I can feel your pain and your suggestions are sound as far as i can see.

A long time ago i proposed a more radical solution to the whole problem:

http://blog.imagico.de/you-name-it-on-representing-geographic-diversity-in-names/

which unfortunately did not and probably still does not have sufficient support. So you will for the foreseeable future have to try parsing the name tag to try determining which name or what kind of name combination is put there by the mapper to be able to render a consistently labeled map.

Comment from n76 on 17 January 2020 at 18:13

Specifying a format string for how to display names in an area is an interesting concept. I will have to mull it over for a while to consider the implications. On first glance I like it. . . It seems to address the issues I’ve come across while trying to render names. But I’ve found my first impressions on how to do things often run into edge cases, thus my need to mull it over.

I can see where a proposal like that would be met with, to say it politely, “insufficient support” on the tagging email lists. I’ve pretty much given up on those lists, way to much opinionated noise and very little actual thoughtful discussion on defining changes to tagging to meet actual needs.

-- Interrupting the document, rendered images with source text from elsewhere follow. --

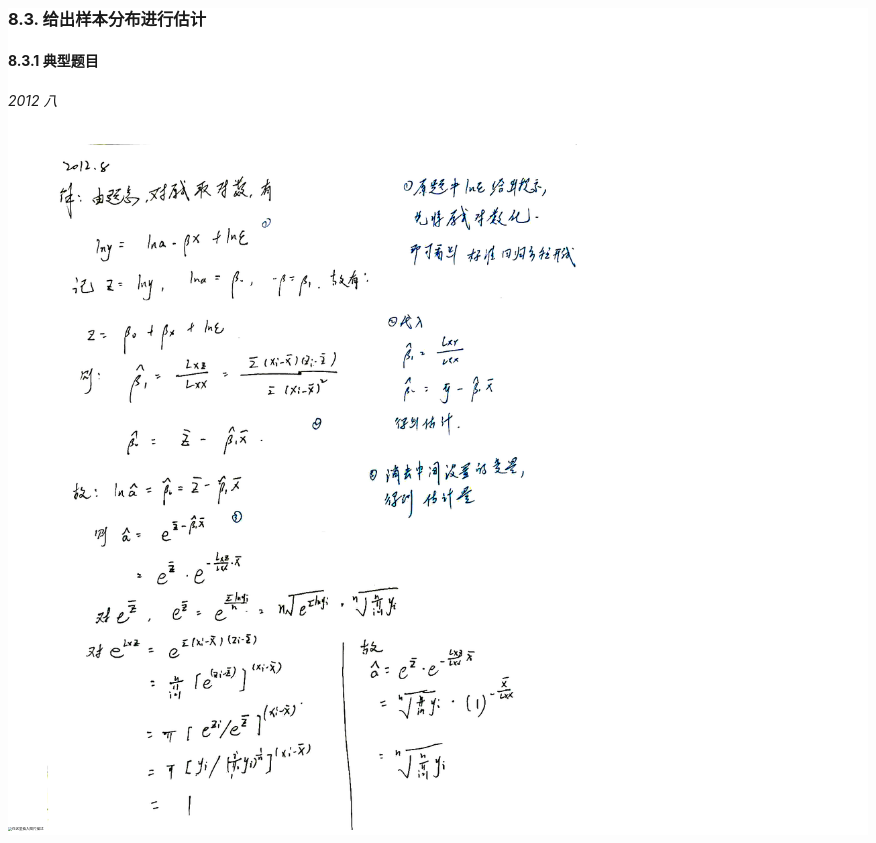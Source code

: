 

### 8.3. 给出样本分布进行估计

#### 8.3.1 典型题目

###### 2012 八

<img src="pic\DE141B7DD4jpeg" alt="在这里插入图片描述" style="zoom: 25%;" />

<img src="pic\3EcF60EcdD.png" alt="请添加图片描述" style="zoom: 67%;" />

Comment from imagico on 17 January 2020 at 18:45

I don’t think this is a problem of specific communication channels. A proposal in a very similar direction was not successful either:

https://wiki.openstreetmap.org/wiki/Proposed_features/Default_Language_Format

It is simply that this would be a big change that would impact a lot of people and tools both on the mapping and on the data use side and that would mean a higher level of abstraction in how names are recorded. Skepticism regarding this is fairly natural and understandable - which however does not mean it is a bad idea in the long term.